In this case volume replica failures will have no impact on the consumer, and will allow for self healing to take place seamlessly.

For developers of volume drivers, this will allow support for OpenStack to use replicated volumes that they would expose in their storage backend.

End users operating in this mode will benefit from performance of NVMe with added resilience due to volume replication.

Proposed change

Expand the NVMeoF connector in os-brick to be able to take in connection information for replicated volumes.

When connect_volume is called with replicated volume information, NVMe connect to all replica targets and create a RAID1 over the devices.

NVMe client RAID diagram

Alternatives

Replication can also be actively maintained on the backend side, which is the way it is commonly done.
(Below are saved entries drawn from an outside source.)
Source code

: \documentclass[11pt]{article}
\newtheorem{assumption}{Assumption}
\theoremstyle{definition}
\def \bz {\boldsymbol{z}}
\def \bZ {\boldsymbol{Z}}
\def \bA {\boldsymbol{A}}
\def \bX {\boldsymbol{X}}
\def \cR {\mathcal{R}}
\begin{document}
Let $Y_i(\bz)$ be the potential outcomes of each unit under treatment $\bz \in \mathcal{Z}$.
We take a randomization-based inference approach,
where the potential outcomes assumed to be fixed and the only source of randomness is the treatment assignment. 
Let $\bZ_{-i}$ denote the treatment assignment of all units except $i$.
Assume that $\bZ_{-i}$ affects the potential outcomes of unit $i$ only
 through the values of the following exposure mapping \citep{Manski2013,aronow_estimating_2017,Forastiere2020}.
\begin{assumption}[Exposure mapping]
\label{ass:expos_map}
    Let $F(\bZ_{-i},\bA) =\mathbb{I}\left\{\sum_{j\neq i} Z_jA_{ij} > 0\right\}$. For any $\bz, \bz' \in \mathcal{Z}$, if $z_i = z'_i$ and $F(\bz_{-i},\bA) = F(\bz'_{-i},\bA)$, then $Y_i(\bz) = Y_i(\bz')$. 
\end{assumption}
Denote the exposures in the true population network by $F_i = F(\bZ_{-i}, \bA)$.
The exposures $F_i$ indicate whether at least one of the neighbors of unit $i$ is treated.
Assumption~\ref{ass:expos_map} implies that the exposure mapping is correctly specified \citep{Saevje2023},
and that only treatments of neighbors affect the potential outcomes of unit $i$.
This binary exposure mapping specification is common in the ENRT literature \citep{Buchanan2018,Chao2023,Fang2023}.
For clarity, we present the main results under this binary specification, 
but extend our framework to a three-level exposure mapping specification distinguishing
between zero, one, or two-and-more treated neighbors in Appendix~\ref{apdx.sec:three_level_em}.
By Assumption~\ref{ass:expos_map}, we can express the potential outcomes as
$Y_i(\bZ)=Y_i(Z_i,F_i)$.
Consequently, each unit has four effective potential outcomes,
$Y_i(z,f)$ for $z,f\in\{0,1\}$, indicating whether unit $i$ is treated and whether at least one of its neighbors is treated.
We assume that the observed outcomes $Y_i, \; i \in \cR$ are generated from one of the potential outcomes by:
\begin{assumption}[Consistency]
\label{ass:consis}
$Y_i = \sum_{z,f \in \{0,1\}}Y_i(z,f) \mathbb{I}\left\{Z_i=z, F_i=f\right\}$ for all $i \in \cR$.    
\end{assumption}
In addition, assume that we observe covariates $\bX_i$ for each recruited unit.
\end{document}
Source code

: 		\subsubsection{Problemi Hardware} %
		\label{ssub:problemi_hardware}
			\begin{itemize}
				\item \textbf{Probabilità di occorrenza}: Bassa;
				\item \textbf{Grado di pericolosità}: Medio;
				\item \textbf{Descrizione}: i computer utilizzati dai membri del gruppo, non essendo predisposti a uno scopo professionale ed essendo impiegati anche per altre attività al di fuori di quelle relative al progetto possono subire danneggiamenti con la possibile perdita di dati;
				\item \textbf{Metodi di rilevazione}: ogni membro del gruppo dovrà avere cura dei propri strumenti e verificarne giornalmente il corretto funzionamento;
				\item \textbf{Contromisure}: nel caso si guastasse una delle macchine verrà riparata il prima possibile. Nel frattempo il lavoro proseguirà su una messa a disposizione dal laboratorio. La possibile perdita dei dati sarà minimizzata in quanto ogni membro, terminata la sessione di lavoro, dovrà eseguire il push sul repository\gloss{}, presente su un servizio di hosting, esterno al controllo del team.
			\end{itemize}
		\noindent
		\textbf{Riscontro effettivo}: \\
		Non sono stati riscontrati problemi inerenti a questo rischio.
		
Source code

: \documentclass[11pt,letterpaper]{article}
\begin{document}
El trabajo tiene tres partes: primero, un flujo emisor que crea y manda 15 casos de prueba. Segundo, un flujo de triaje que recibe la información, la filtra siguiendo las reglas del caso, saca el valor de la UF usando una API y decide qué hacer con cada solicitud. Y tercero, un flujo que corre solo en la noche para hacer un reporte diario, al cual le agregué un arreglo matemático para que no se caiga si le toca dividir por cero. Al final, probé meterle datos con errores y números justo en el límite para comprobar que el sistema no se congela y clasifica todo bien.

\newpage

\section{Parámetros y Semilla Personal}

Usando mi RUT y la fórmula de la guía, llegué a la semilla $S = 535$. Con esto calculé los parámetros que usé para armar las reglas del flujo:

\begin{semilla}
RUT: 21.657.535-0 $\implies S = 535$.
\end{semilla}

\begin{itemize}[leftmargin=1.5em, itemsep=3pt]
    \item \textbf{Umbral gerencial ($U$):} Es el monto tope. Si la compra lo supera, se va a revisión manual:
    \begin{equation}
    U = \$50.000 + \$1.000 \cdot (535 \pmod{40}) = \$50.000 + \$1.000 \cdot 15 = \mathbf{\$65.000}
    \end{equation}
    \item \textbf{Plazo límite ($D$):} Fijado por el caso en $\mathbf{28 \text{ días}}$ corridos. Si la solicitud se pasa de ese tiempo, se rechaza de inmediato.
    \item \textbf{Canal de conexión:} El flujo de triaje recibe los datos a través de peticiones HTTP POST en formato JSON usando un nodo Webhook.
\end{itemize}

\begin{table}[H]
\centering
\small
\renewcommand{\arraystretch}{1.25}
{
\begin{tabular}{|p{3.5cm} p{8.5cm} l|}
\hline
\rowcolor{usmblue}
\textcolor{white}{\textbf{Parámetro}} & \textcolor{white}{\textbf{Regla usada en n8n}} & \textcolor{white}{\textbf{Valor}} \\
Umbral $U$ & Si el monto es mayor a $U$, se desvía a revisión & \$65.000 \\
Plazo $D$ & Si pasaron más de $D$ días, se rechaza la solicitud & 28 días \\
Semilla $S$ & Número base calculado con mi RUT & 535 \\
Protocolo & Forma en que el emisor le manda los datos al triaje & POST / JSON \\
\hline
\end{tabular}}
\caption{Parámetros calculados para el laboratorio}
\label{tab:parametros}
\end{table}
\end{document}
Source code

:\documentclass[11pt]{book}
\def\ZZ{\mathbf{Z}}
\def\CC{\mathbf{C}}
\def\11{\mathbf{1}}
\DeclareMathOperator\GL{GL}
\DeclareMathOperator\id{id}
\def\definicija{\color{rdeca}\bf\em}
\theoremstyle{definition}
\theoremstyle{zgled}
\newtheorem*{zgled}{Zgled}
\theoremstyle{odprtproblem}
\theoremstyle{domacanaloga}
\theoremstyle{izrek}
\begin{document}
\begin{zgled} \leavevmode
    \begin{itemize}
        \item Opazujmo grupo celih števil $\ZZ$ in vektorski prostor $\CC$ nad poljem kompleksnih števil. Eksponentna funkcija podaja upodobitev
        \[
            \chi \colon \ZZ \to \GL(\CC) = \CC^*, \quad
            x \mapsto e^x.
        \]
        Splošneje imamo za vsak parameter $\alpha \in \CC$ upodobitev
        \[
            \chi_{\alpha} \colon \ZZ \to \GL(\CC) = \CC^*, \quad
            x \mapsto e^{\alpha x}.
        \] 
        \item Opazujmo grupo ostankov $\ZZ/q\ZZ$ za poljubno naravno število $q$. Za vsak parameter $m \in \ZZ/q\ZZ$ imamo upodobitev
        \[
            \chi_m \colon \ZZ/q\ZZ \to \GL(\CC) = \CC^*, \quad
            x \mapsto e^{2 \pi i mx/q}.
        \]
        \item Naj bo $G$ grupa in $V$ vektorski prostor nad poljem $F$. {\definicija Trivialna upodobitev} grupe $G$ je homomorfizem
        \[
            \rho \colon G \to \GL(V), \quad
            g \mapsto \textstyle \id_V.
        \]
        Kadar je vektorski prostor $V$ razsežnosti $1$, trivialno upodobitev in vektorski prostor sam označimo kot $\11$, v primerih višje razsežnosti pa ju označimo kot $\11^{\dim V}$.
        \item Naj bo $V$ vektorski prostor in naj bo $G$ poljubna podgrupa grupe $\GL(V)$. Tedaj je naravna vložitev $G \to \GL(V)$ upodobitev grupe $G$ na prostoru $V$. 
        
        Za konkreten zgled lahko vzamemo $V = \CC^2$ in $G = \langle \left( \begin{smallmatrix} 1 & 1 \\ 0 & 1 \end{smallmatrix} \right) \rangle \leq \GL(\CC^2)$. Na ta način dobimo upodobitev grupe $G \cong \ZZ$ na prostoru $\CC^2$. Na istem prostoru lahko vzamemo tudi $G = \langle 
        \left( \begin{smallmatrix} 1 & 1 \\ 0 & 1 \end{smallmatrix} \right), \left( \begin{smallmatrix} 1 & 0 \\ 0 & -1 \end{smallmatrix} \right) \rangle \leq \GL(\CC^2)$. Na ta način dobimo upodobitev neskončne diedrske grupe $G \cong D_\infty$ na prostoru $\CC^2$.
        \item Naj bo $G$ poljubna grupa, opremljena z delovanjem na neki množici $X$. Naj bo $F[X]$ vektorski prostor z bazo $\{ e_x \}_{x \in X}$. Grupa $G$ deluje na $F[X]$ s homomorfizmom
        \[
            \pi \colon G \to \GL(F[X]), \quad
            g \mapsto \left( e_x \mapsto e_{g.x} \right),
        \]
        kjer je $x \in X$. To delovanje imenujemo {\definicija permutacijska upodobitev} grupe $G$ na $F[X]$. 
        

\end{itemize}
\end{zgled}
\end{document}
However, with NVMe on a high performance fabric, the benefits of handling replication on the consumer host can outweigh the performance costs.

Adding support for this also increases the type of backends we fully support, as not all vendors will chose supporting replication on the backend side.

And we can support both without any kind of impact on each one.

Data model impact

NVMe Connector’s connect_volume and disconnect_volume param connection_properties can now also hold a volume_replicas list, which will contain necessary info for connecting to and identifying the NVMe subsystems for then doing MDRAID replication over them.

Each replica dict in volume_replicas list must include the normal flat connection properties.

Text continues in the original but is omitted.